# Provided information
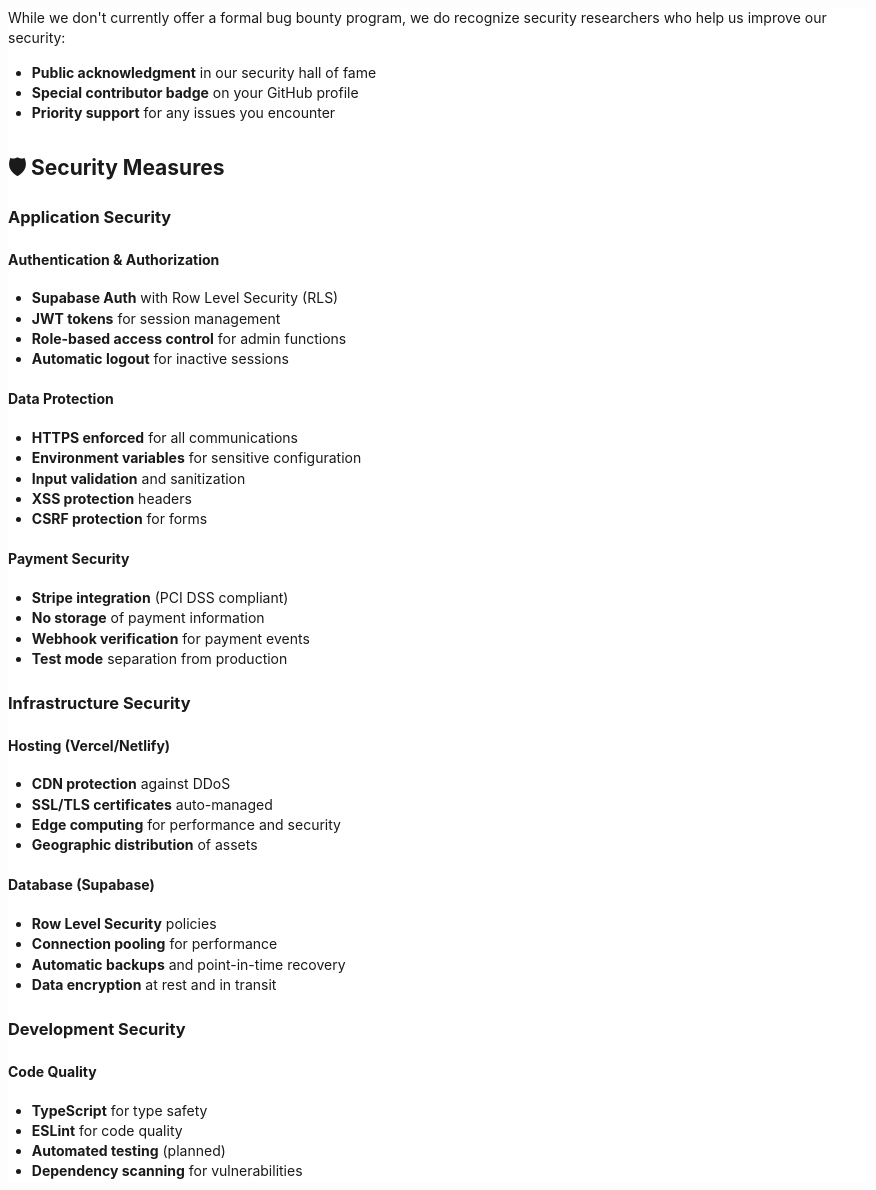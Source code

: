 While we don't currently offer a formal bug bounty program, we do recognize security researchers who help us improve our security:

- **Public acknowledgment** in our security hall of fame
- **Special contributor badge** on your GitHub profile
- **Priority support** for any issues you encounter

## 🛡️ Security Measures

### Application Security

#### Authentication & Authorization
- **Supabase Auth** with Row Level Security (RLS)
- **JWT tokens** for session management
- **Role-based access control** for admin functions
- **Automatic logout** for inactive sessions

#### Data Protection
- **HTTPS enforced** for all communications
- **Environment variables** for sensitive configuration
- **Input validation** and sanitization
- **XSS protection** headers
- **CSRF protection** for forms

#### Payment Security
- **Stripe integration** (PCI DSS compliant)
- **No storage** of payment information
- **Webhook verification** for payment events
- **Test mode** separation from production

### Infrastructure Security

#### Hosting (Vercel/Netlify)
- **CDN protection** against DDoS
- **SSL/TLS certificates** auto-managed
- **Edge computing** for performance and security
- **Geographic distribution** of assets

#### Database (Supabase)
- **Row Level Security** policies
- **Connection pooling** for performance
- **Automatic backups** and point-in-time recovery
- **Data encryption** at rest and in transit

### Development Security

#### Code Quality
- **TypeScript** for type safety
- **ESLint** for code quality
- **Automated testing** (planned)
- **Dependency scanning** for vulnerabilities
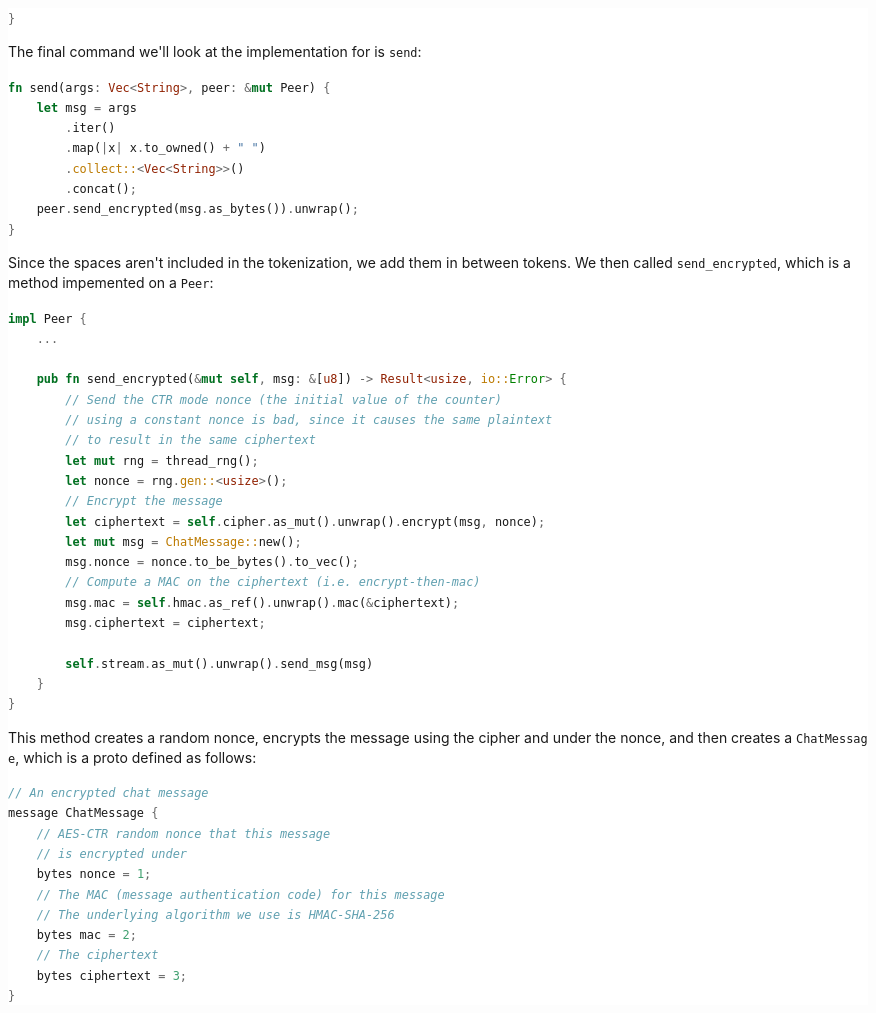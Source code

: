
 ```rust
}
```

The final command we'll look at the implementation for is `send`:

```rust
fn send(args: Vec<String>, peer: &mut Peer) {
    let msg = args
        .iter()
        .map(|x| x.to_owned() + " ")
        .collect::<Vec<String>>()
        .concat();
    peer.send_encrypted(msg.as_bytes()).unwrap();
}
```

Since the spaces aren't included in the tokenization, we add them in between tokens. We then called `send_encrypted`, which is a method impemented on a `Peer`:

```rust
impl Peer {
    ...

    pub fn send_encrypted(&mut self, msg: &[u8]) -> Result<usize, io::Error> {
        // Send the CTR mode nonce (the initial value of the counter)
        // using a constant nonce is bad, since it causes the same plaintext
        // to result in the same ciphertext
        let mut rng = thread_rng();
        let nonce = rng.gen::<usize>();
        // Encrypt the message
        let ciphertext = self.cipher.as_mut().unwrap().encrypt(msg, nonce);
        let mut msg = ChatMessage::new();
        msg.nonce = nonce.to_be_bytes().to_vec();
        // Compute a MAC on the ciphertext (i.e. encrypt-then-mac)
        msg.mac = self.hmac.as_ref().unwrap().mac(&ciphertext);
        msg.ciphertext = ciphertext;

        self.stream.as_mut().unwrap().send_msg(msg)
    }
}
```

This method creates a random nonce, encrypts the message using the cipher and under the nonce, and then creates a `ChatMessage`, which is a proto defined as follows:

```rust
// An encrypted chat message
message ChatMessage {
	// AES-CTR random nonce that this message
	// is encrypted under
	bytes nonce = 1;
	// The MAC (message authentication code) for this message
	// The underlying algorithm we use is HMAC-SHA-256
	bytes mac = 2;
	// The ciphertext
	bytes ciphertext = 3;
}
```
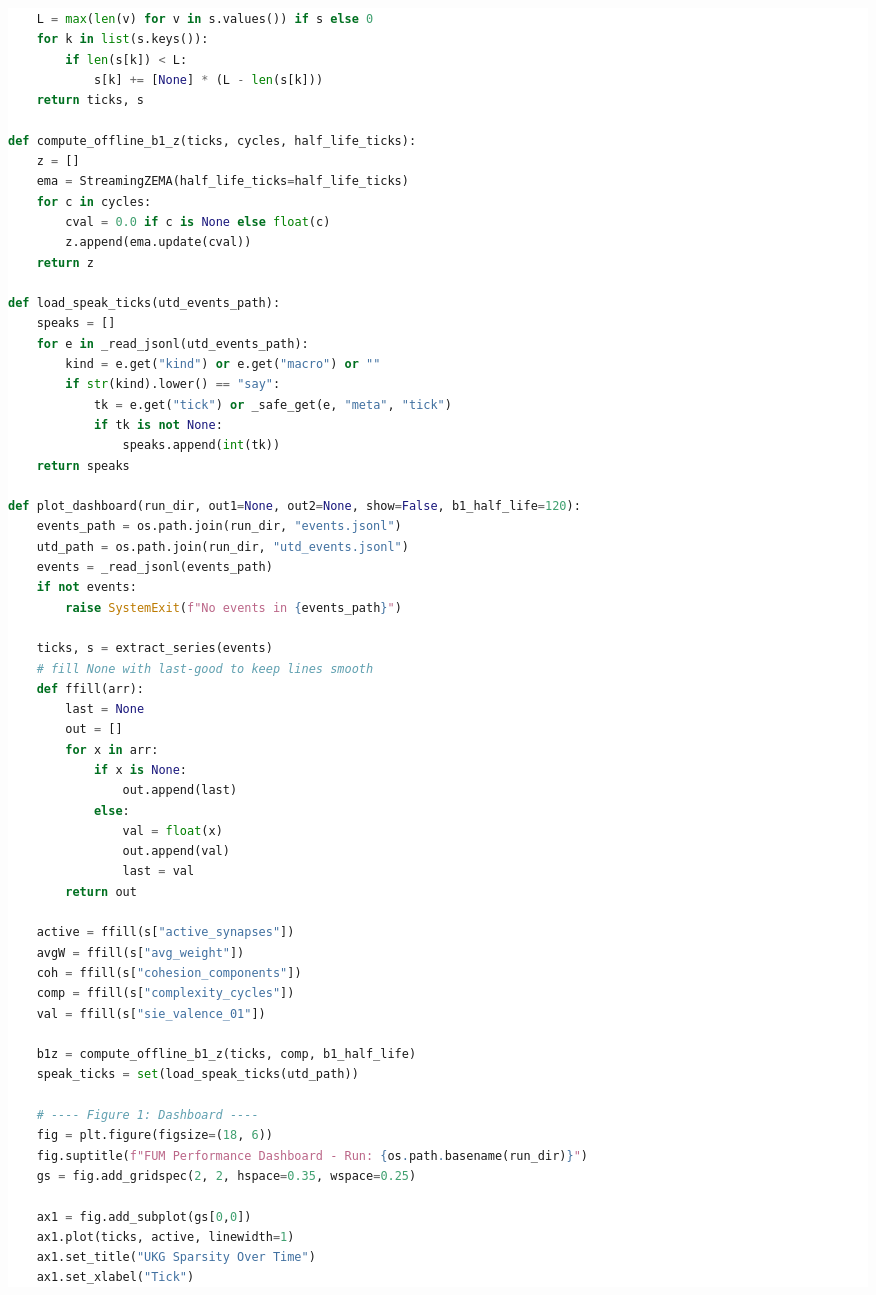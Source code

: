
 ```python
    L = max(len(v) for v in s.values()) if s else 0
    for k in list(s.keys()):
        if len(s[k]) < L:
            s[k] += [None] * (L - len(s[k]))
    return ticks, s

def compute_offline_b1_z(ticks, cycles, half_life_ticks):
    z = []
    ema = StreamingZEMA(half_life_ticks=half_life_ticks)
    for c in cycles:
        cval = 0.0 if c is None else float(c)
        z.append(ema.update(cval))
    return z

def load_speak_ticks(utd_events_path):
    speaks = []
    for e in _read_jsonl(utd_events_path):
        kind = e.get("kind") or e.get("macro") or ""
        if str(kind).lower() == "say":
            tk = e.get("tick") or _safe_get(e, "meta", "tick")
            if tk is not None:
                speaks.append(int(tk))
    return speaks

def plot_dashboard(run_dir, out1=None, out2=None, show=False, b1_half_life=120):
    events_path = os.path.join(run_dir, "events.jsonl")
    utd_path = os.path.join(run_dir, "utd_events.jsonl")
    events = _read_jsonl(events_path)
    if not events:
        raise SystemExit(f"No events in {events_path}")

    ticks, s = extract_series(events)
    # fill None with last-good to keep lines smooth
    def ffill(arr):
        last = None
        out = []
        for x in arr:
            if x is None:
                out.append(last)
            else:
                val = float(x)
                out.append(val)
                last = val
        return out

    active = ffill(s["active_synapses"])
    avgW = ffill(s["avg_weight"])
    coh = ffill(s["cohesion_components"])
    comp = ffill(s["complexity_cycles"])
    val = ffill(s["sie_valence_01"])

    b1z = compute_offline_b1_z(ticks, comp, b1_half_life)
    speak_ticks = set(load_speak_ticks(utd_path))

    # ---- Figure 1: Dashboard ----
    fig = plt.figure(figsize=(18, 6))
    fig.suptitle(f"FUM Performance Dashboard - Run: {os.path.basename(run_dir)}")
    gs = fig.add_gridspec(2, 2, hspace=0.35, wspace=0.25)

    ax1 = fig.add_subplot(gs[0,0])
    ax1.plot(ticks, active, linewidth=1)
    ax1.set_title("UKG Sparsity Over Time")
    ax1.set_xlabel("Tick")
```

# Exercise instructions
Please output exactly the lines of the data above, from its first line through the line with "### Application Security", and nothing else; drop the pictures.

# Output below
Source code

: While we don't currently offer a formal bug bounty program, we do recognize security researchers who help us improve our security:

- **Public acknowledgment** in our security hall of fame
- **Special contributor badge** on your GitHub profile
- **Priority support** for any issues you encounter

## 🛡️ Security Measures

### Application Security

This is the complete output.